• Work instructions
Word for word, restate every line from the one with "- Betik Arşivi dosyaları" through the end of the records below, both included, and add nothing.

(Rendered images with source text)
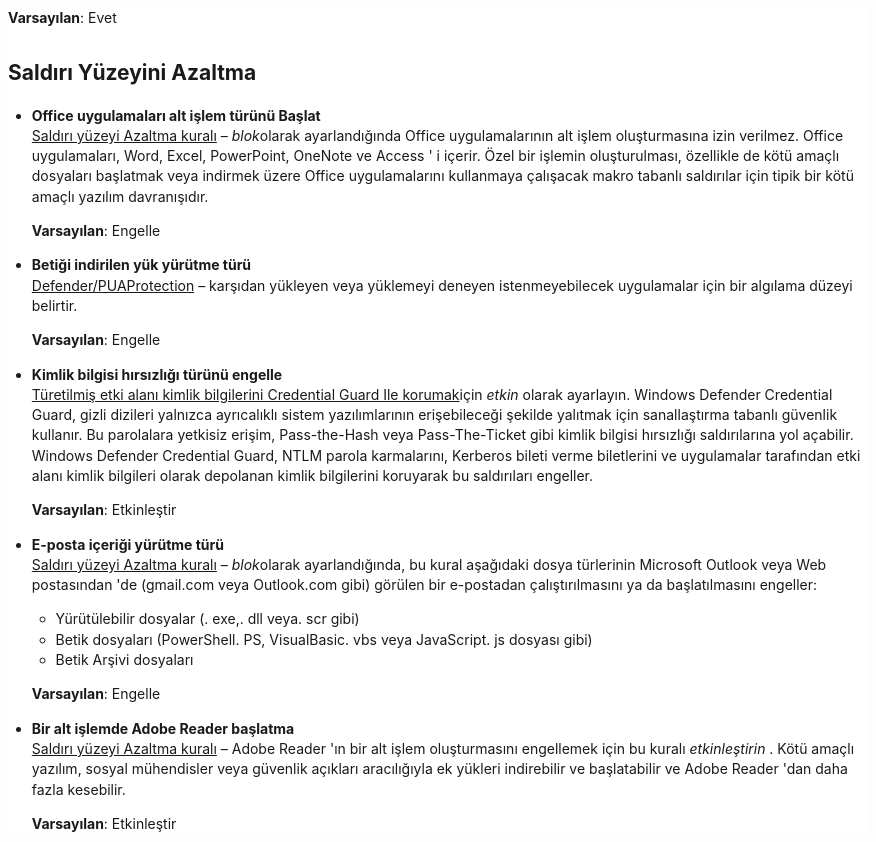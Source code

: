   **Varsayılan**: Evet

## <a name="attack-surface-reduction"></a>Saldırı Yüzeyini Azaltma  

- **Office uygulamaları alt işlem türünü Başlat**  
  [Saldırı yüzeyi Azaltma kuralı](https://docs.microsoft.com/windows/security/threat-protection/windows-defender-exploit-guard/attack-surface-reduction-exploit-guard#attack-surface-reduction-rules) – *blok*olarak ayarlandığında Office uygulamalarının alt işlem oluşturmasına izin verilmez. Office uygulamaları, Word, Excel, PowerPoint, OneNote ve Access ' i içerir. Özel bir işlemin oluşturulması, özellikle de kötü amaçlı dosyaları başlatmak veya indirmek üzere Office uygulamalarını kullanmaya çalışacak makro tabanlı saldırılar için tipik bir kötü amaçlı yazılım davranışıdır.  

  **Varsayılan**: Engelle

- **Betiği indirilen yük yürütme türü**  
  [Defender/PUAProtection](https://docs.microsoft.com/windows/client-management/mdm/policy-csp-defender#defender-puaprotection) – karşıdan yükleyen veya yüklemeyi deneyen istenmeyebilecek uygulamalar için bir algılama düzeyi belirtir.  

  **Varsayılan**: Engelle 

- **Kimlik bilgisi hırsızlığı türünü engelle**  
  [Türetilmiş etki alanı kimlik bilgilerini Credential Guard Ile korumak](https://docs.microsoft.com/windows/security/identity-protection/credential-guard/credential-guard)için *etkin* olarak ayarlayın. Windows Defender Credential Guard, gizli dizileri yalnızca ayrıcalıklı sistem yazılımlarının erişebileceği şekilde yalıtmak için sanallaştırma tabanlı güvenlik kullanır. Bu parolalara yetkisiz erişim, Pass-the-Hash veya Pass-The-Ticket gibi kimlik bilgisi hırsızlığı saldırılarına yol açabilir. Windows Defender Credential Guard, NTLM parola karmalarını, Kerberos bileti verme biletlerini ve uygulamalar tarafından etki alanı kimlik bilgileri olarak depolanan kimlik bilgilerini koruyarak bu saldırıları engeller.  

  **Varsayılan**: Etkinleştir

- **E-posta içeriği yürütme türü**  
  [Saldırı yüzeyi Azaltma kuralı](https://docs.microsoft.com/windows/security/threat-protection/windows-defender-exploit-guard/attack-surface-reduction-exploit-guard#attack-surface-reduction-rules) – *blok*olarak ayarlandığında, bu kural aşağıdaki dosya türlerinin Microsoft Outlook veya Web postasından 'de (gmail.com veya Outlook.com gibi) görülen bir e-postadan çalıştırılmasını ya da başlatılmasını engeller:  

  - Yürütülebilir dosyalar (. exe,. dll veya. scr gibi)  
  - Betik dosyaları (PowerShell. PS, VisualBasic. vbs veya JavaScript. js dosyası gibi)  
  - Betik Arşivi dosyaları  

  **Varsayılan**: Engelle

- **Bir alt işlemde Adobe Reader başlatma**  
  [Saldırı yüzeyi Azaltma kuralı](https://docs.microsoft.com/windows/security/threat-protection/windows-defender-exploit-guard/attack-surface-reduction-exploit-guard#attack-surface-reduction-rules) – Adobe Reader 'ın bir alt işlem oluşturmasını engellemek için bu kuralı *etkinleştirin* . Kötü amaçlı yazılım, sosyal mühendisler veya güvenlik açıkları aracılığıyla ek yükleri indirebilir ve başlatabilir ve Adobe Reader 'dan daha fazla kesebilir.  

  **Varsayılan**: Etkinleştir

• Result of the exercise
  - Betik Arşivi dosyaları  

  **Varsayılan**: Engelle

- **Bir alt işlemde Adobe Reader başlatma**  
  [Saldırı yüzeyi Azaltma kuralı](https://docs.microsoft.com/windows/security/threat-protection/windows-defender-exploit-guard/attack-surface-reduction-exploit-guard#attack-surface-reduction-rules) – Adobe Reader 'ın bir alt işlem oluşturmasını engellemek için bu kuralı *etkinleştirin* . Kötü amaçlı yazılım, sosyal mühendisler veya güvenlik açıkları aracılığıyla ek yükleri indirebilir ve başlatabilir ve Adobe Reader 'dan daha fazla kesebilir.  

  **Varsayılan**: Etkinleştir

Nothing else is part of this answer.